When you reach out to someone to request an informational interview (an opportunity to learn form them about their job and experiences getting to where they are today so that you can use this information as you possibly apply for similar jobs), there are a handful of reasons why they may say yes to your request to chat:

  1. They are an awfully nice person, and love chatting with new people
  2. They benefited from someone helping them in a similar way in the past, and are happy to pay it forward with you
  3. They are actually looking for a possible candidate for a role that might match your experiences and interests
  4. Someone has recommended them to you as a great person to speak with

Points #1-3 are specific to your contact’s needs and interests – you won’t have any influence here. Point #4 involves an external party, however, and this begins to create a situation where you can have an impact. In terms of networking, if I can reach out to a contact and bring in a third party into my introduction (e.g., Julie says that you will be a good person to reach out to with my questions), then I am giving my new contact a good reason to respond to my outreach because they probably don’t want to lose any of the social reputation that they now feel that they have (albeit at a subconscious level). After all, if Julie recommends them as a great person to talk with, she can also change her opinion and feel the opposite if she hears that they don’t actually take the time to chat to people she recommends. Leveraging this type of subconscious social pressure by reaching out to people you know so that you can then reach out to people that they know is an effective networking strategy. This won’t guarantee that people will respond to you, but it certainly increases the likelihood that they will.

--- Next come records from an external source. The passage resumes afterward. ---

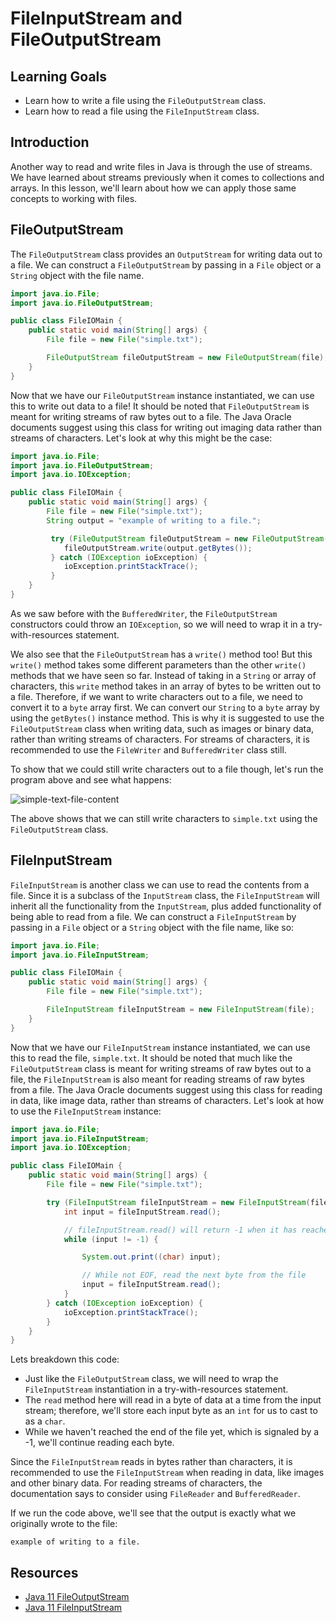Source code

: # FileInputStream and FileOutputStream

## Learning Goals

- Learn how to write a file using the `FileOutputStream` class.
- Learn how to read a file using the `FileInputStream` class.

## Introduction

Another way to read and write files in Java is through the use of streams. We
have learned about streams previously when it comes to collections and arrays.
In this lesson, we'll learn about how we can apply those same concepts to
working with files.

## FileOutputStream

The `FileOutputStream` class provides an `OutputStream` for writing data out to
a file. We can construct a `FileOutputStream` by passing in a `File` object or
a `String` object with the file name.

```java
import java.io.File;
import java.io.FileOutputStream;

public class FileIOMain {
    public static void main(String[] args) {
        File file = new File("simple.txt");

        FileOutputStream fileOutputStream = new FileOutputStream(file);
    }
}
```

Now that we have our `FileOutputStream` instance instantiated, we can use this
to write out data to a file! It should be noted that `FileOutputStream` is meant
for writing streams of raw bytes out to a file. The Java Oracle documents
suggest using this class for writing out imaging data rather than streams of
characters. Let's look at why this might be the case:

```java
import java.io.File;
import java.io.FileOutputStream;
import java.io.IOException;

public class FileIOMain {
    public static void main(String[] args) {
        File file = new File("simple.txt");
        String output = "example of writing to a file.";

         try (FileOutputStream fileOutputStream = new FileOutputStream(file)) {
            fileOutputStream.write(output.getBytes());
         } catch (IOException ioException) {
            ioException.printStackTrace();
         }
    }
}
```

As we saw before with the `BufferedWriter`, the `FileOutputStream` constructors
could throw an `IOException`, so we will need to wrap it in a try-with-resources
statement.

We also see that the `FileOutputStream` has a `write()` method too! But this
`write()` method takes some different parameters than the other `write()`
methods that we have seen so far. Instead of taking in a `String` or array of
characters, this `write` method takes in an array of bytes to be written out to
a file. Therefore, if we want to write characters out to a file, we need to
convert it to a `byte` array first. We can convert our `String` to a `byte`
array by using the `getBytes()` instance method. This is why it is suggested to
use the `FileOutputStream` class when writing data, such as images or binary
data, rather than writing streams of characters. For streams of characters, it
is recommended to use the `FileWriter` and `BufferedWriter` class still.

To show that we could still write characters out to a file though, let's run the
program above and see what happens:

![simple-text-file-content](https://curriculum-content.s3.amazonaws.com/java-mod-3/file-input-output/write-to-file-content.png)

The above shows that we can still write characters to `simple.txt` using the
`FileOutputStream` class.

## FileInputStream

`FileInputStream` is another class we can use to read the contents from a file.
Since it is a subclass of the `InputStream` class, the `FileInputStream` will
inherit all the functionality from the `InputStream`, plus added functionality
of being able to read from a file. We can construct a `FileInputStream` by
passing in a `File` object or a `String` object with the file name, like so:

```java
import java.io.File;
import java.io.FileInputStream;

public class FileIOMain {
    public static void main(String[] args) {
        File file = new File("simple.txt");

        FileInputStream fileInputStream = new FileInputStream(file);        
    }
}
```

Now that we have our `FileInputStream` instance instantiated, we can use this
to read the file, `simple.txt`. It should be noted that much like the
`FileOutputStream` class is meant for writing streams of raw bytes out to a
file, the `FileInputStream` is also meant for reading streams of raw bytes from
a file. The Java Oracle documents suggest using this class for reading in data,
like image data, rather than streams of characters. Let's look at how to use
the `FileInputStream` instance:

```java
import java.io.File;
import java.io.FileInputStream;
import java.io.IOException;

public class FileIOMain {
    public static void main(String[] args) {
        File file = new File("simple.txt");

        try (FileInputStream fileInputStream = new FileInputStream(file)) {
            int input = fileInputStream.read();

            // fileInputStream.read() will return -1 when it has reached the end of the file (EOF)
            while (input != -1) {

                System.out.print((char) input);

                // While not EOF, read the next byte from the file
                input = fileInputStream.read();
            }
        } catch (IOException ioException) {
            ioException.printStackTrace();
        }
    }
}
```

Lets breakdown this code:

- Just like the `FileOutputStream` class, we will need to wrap the
  `FileInputStream` instantiation in a try-with-resources statement.
- The `read` method here will read in a byte of data at a time from the input
  stream; therefore, we'll store each input byte as an `int` for us to cast to
  as a `char`.
- While we haven't reached the end of the file yet, which is signaled by a -1,
  we'll continue reading each byte. 

Since the `FileInputStream` reads in bytes rather than characters, it is
recommended to use the `FileInputStream` when reading in data, like images and
other binary data. For reading streams of characters, the documentation says to
consider using `FileReader` and `BufferedReader`.

If we run the code above, we'll see that the output is exactly what we
originally wrote to the file:

```text
example of writing to a file.
```

## Resources

- [Java 11 FileOutputStream](https://docs.oracle.com/en/java/javase/11/docs/api/java.base/java/io/FileOutputStream.html)
- [Java 11 FileInputStream](https://docs.oracle.com/en/java/javase/11/docs/api/java.base/java/io/FileInputStream.html)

Most of the resumes you send when applying for jobs will first be “read” by Applicant Tracking Software (ATS) that matches your keywords to those from the job description to determine whether there is a high enough match for your application to be passed on to an actual human. For the time-being, it is likely that these robots are just doing their tasks in an objective manner without too much of a subconscious to worry about (at least I hope so!). However, when your resume makes it through to an actual person (thanks to all of the customizing you did before submitting it), it is time once again to think about how your language and formatting can affect what they think about you.

Small fonts and margins, and a lack of any white space in your resume will make it feel cramped, slightly intimidating, and possibly overwhelming – not concepts you want associated with you. On the other hand, resumes with too much spacing between lines, excessive margins, overly large fonts, all spread out over multiple pages will make it hard for the reader to picture all of your experiences at once. It will feel as if you are communicating too slowly and inefficiently.

Your resume will have an experience section. If you call it “Work Experience”, you may be limiting what you talk about to formal, paid positions. However, if you call it “Relevant Experience”, then not only do you create a subconscious signal to the reader that what they are going to being reading is relevant to them (you still need to make sure it is), but you can also include experiences that are not purely employment related. For example, you can talk about your research as a student or postdoc, or an independent project you worked on with outside collaborators, or the role your played as part of a student group or club. So long as the experience is relevant to the job you are applying to, in terms of the skills you are illustrating, then they can be concentrated together in this one section.

Occasionally, people will create a section in their resume that is called “Other Experience”.  The term “other” doesn’t leave the reader with much in the way of exciting imagery to associate with the experience or skills. Indeed, if the writer doesn’t know what these experiences or skills represent, then the reader is going to have a much harder time deciphering the value of a section that feels a little like a “stuff” section.

When it comes to writing bullet points in the resume, a commonly used phrase to describe experiences is “responsible for…”.

Responsible for coordinating a 300-person professional development event in coordination with 4 local universities

The challenge with this phrasing is that the reader has a couple of options in terms of what they will take away from this. If they, and their subconscious, are feeling generally optimistic, then they may feel that you have successfully taken on lots of responsibility – which is a positive. Alternatively, if they are feeling more pessimistic, they may note that while you were responsible for doing this, you didn’t actually state that you did it. Yes, you were meant to have done it…, but that is not quite the same thing. A more direct approach that minimizes the ability of the reader to take away alternatives meanings from the bullet point will be to focus on the actual skill used, and how successful it is.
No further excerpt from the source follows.